Saved data entries:
-- Opening Marker --
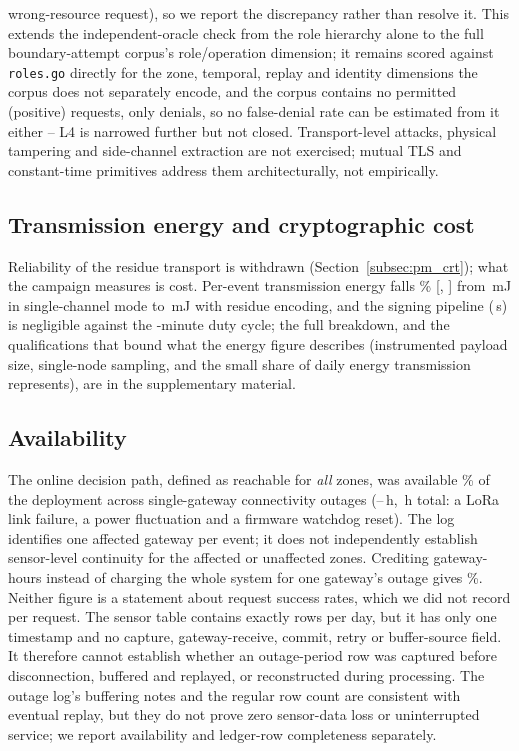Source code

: \documentclass[a4paper,fleqn]{cas-sc}
\begin{document}
wrong-resource request), so we report the discrepancy rather than resolve
it. This extends the independent-oracle check from the role hierarchy
alone to the full boundary-attempt corpus's role/operation dimension; it
remains scored against \texttt{roles.go} directly for the zone, temporal,
replay and identity dimensions the corpus does not separately encode, and
the corpus contains no permitted (positive) requests, only denials, so no
false-denial rate can be estimated from it either -- L4 is narrowed
further but not closed. Transport-level attacks,
physical tampering and side-channel extraction are not exercised; mutual
TLS and constant-time primitives address them architecturally, not
empirically.

\subsection{Transmission energy and cryptographic cost}
\label{subsec:integrity}

Reliability of the residue transport is withdrawn (Section~\ref{subsec:pm_crt});
what the campaign measures is cost. Per-event transmission energy falls
\EnergyReductionPct\% [\EnergyReductionCILow, \EnergyReductionCIHigh] from
\EnergySingle\,mJ in single-channel mode to \EnergyCRT\,mJ with residue
encoding, and the signing pipeline (\SignTotal\,\textmu{}s) is negligible
against the \DutyCycleMinutes-minute duty cycle; the full breakdown, and
the qualifications that bound what the energy figure describes (instrumented
payload size, single-node sampling, and the small share of daily energy
transmission represents), are in the supplementary material.

\subsection{Availability}
\label{subsec:availability}

The online decision path, defined as reachable for \emph{all} zones, was
available \UptimePct\% of the deployment across \OutageCount{}
single-gateway connectivity outages (\OutageHoursMin--\OutageHoursMax\,h,
\OutageHoursTotal\,h total: a LoRa link failure, a power fluctuation and a
firmware watchdog reset). The log identifies one affected gateway per event;
it does not independently establish sensor-level continuity for the affected
or unaffected zones. Crediting gateway-hours instead of charging the whole
system for one gateway's outage gives \UptimeGatewayHoursPct\%. Neither
figure is a statement about request success rates, which we did not
record per request. The sensor table contains exactly \WritesPerDay{} rows
per day, but it has only one timestamp and no capture, gateway-receive,
commit, retry or buffer-source field. It therefore cannot establish whether
an outage-period row was captured before disconnection, buffered and replayed,
or reconstructed during processing. The outage log's buffering notes and the
regular row count are consistent with eventual replay, but they do not prove
zero sensor-data loss or uninterrupted service; we report availability and
ledger-row completeness separately.
\end{document}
-- Closing Marker --
## What to produce
Retype every entry verbatim and exclude the pictures from the copy.

## Solution for this exercise
Source code

: \documentclass[a4paper,fleqn]{cas-sc}
\begin{document}
wrong-resource request), so we report the discrepancy rather than resolve
it. This extends the independent-oracle check from the role hierarchy
alone to the full boundary-attempt corpus's role/operation dimension; it
remains scored against \texttt{roles.go} directly for the zone, temporal,
replay and identity dimensions the corpus does not separately encode, and
the corpus contains no permitted (positive) requests, only denials, so no
false-denial rate can be estimated from it either -- L4 is narrowed
further but not closed. Transport-level attacks,
physical tampering and side-channel extraction are not exercised; mutual
TLS and constant-time primitives address them architecturally, not
empirically.

\subsection{Transmission energy and cryptographic cost}
\label{subsec:integrity}

Reliability of the residue transport is withdrawn (Section~\ref{subsec:pm_crt});
what the campaign measures is cost. Per-event transmission energy falls
\EnergyReductionPct\% [\EnergyReductionCILow, \EnergyReductionCIHigh] from
\EnergySingle\,mJ in single-channel mode to \EnergyCRT\,mJ with residue
encoding, and the signing pipeline (\SignTotal\,\textmu{}s) is negligible
against the \DutyCycleMinutes-minute duty cycle; the full breakdown, and
the qualifications that bound what the energy figure describes (instrumented
payload size, single-node sampling, and the small share of daily energy
transmission represents), are in the supplementary material.

\subsection{Availability}
\label{subsec:availability}

The online decision path, defined as reachable for \emph{all} zones, was
available \UptimePct\% of the deployment across \OutageCount{}
single-gateway connectivity outages (\OutageHoursMin--\OutageHoursMax\,h,
\OutageHoursTotal\,h total: a LoRa link failure, a power fluctuation and a
firmware watchdog reset). The log identifies one affected gateway per event;
it does not independently establish sensor-level continuity for the affected
or unaffected zones. Crediting gateway-hours instead of charging the whole
system for one gateway's outage gives \UptimeGatewayHoursPct\%. Neither
figure is a statement about request success rates, which we did not
record per request. The sensor table contains exactly \WritesPerDay{} rows
per day, but it has only one timestamp and no capture, gateway-receive,
commit, retry or buffer-source field. It therefore cannot establish whether
an outage-period row was captured before disconnection, buffered and replayed,
or reconstructed during processing. The outage log's buffering notes and the
regular row count are consistent with eventual replay, but they do not prove
zero sensor-data loss or uninterrupted service; we report availability and
ledger-row completeness separately.
\end{document}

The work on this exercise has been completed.